Excerpted data section start

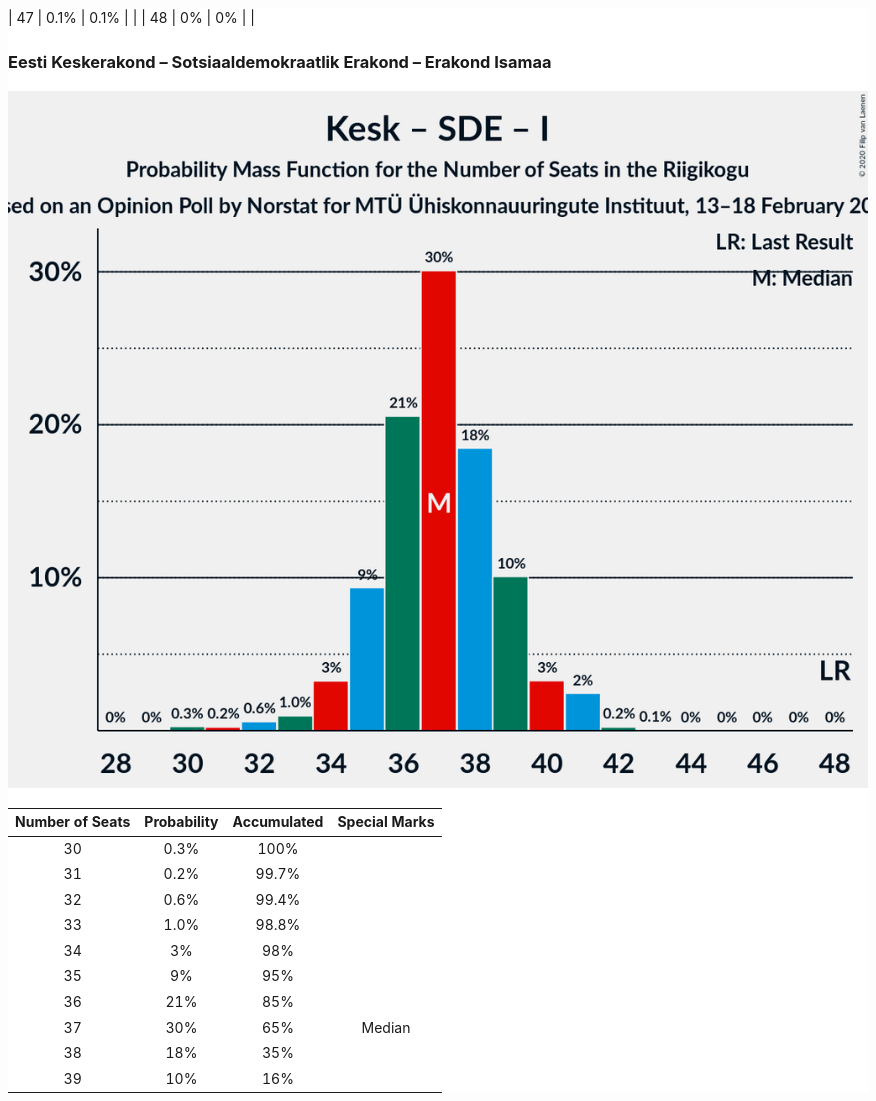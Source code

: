 | 47 | 0.1% | 0.1% |  |
| 48 | 0% | 0% |  |

### Eesti Keskerakond – Sotsiaaldemokraatlik Erakond – Erakond Isamaa

![Graph with seats probability mass function not yet produced](2020-02-18-Norstat-coalitions-seats-pmf-kesk–sde–i.png "Seats Probability Mass Function")

| Number of Seats | Probability | Accumulated | Special Marks |
|:---------------:|:-----------:|:-----------:|:-------------:|
| 30 | 0.3% | 100% |  |
| 31 | 0.2% | 99.7% |  |
| 32 | 0.6% | 99.4% |  |
| 33 | 1.0% | 98.8% |  |
| 34 | 3% | 98% |  |
| 35 | 9% | 95% |  |
| 36 | 21% | 85% |  |
| 37 | 30% | 65% | Median |
| 38 | 18% | 35% |  |
| 39 | 10% | 16% |  |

Excerpted data section end

Could you print all of the entries exactly, skipping the images?

* _Problem solution_:
Source code

: | 47 | 0.1% | 0.1% |  |
| 48 | 0% | 0% |  |

### Eesti Keskerakond – Sotsiaaldemokraatlik Erakond – Erakond Isamaa

![Graph with seats probability mass function not yet produced](2020-02-18-Norstat-coalitions-seats-pmf-kesk–sde–i.png "Seats Probability Mass Function")

| Number of Seats | Probability | Accumulated | Special Marks |
|:---------------:|:-----------:|:-----------:|:-------------:|
| 30 | 0.3% | 100% |  |
| 31 | 0.2% | 99.7% |  |
| 32 | 0.6% | 99.4% |  |
| 33 | 1.0% | 98.8% |  |
| 34 | 3% | 98% |  |
| 35 | 9% | 95% |  |
| 36 | 21% | 85% |  |
| 37 | 30% | 65% | Median |
| 38 | 18% | 35% |  |
| 39 | 10% | 16% |  |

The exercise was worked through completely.